(Records from a data collection)
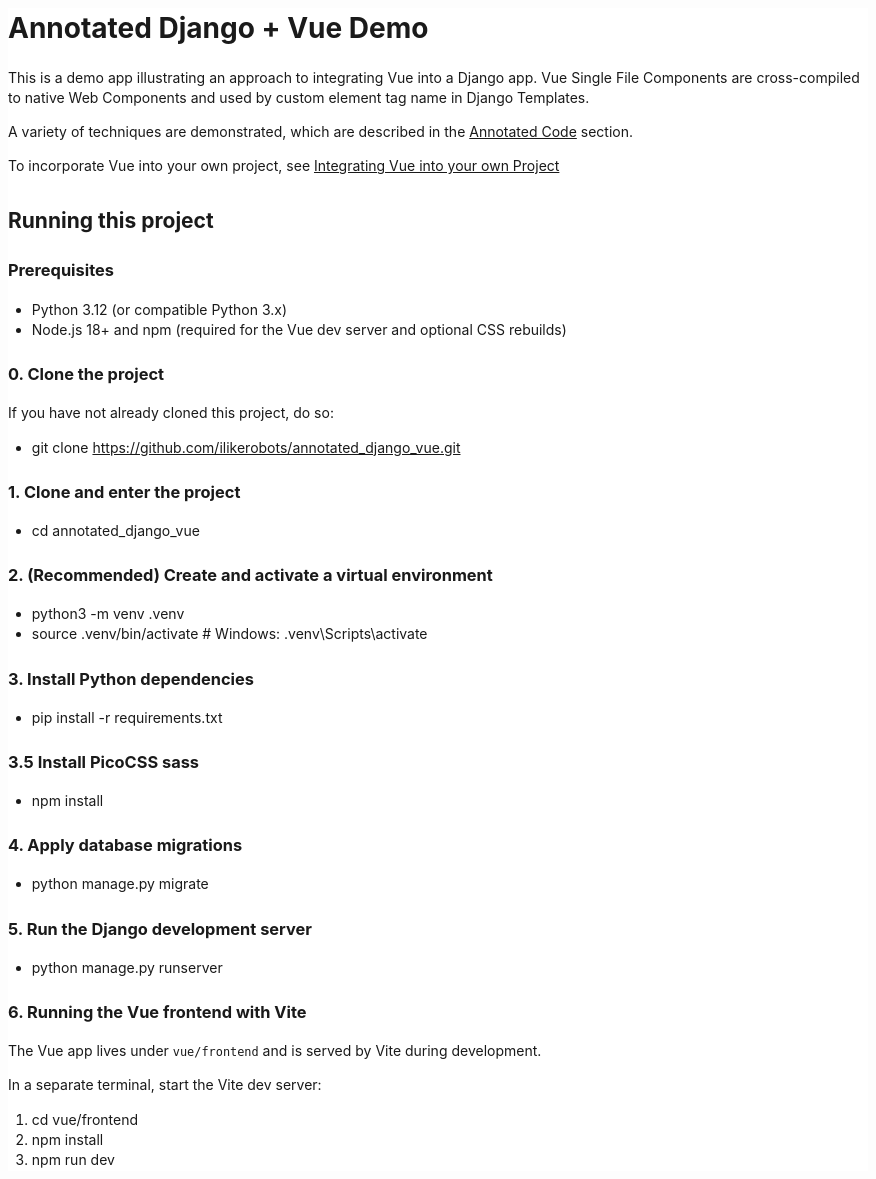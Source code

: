 # Annotated Django + Vue Demo

This is a demo app illustrating an approach to integrating Vue into a Django app. Vue Single File Components are 
cross-compiled to native Web Components and used by custom element tag name in Django Templates.

A variety of techniques are demonstrated, which are described in the [Annotated Code](#annotated-code) section.

To incorporate Vue into your own project, see [Integrating Vue into your own Project](#integrating-vue-into-your-own-project)



## Running this project

### Prerequisites
- Python 3.12 (or compatible Python 3.x)
- Node.js 18+ and npm (required for the Vue dev server and optional CSS rebuilds)


### 0. Clone the project
If you have not already cloned this project, do so:
- git clone https://github.com/ilikerobots/annotated_django_vue.git

### 1. Clone and enter the project
- cd annotated_django_vue

### 2. (Recommended) Create and activate a virtual environment
- python3 -m venv .venv
- source .venv/bin/activate  # Windows: .venv\\Scripts\\activate

### 3. Install Python dependencies
- pip install -r requirements.txt

### 3.5 Install PicoCSS sass
- npm install

### 4. Apply database migrations
- python manage.py migrate

### 5. Run the Django development server
- python manage.py runserver

### 6. Running the Vue frontend with Vite
The Vue app lives under `vue/frontend` and is served by Vite during development.

In a separate terminal, start the Vite dev server:
  1. cd vue/frontend
  2. npm install
  3. npm run dev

PROBLEM TO SOLVE:
Please give a count of the lines in the records where the word "activate" occurs, with nothing besides it.

WRITTEN ANSWER:
2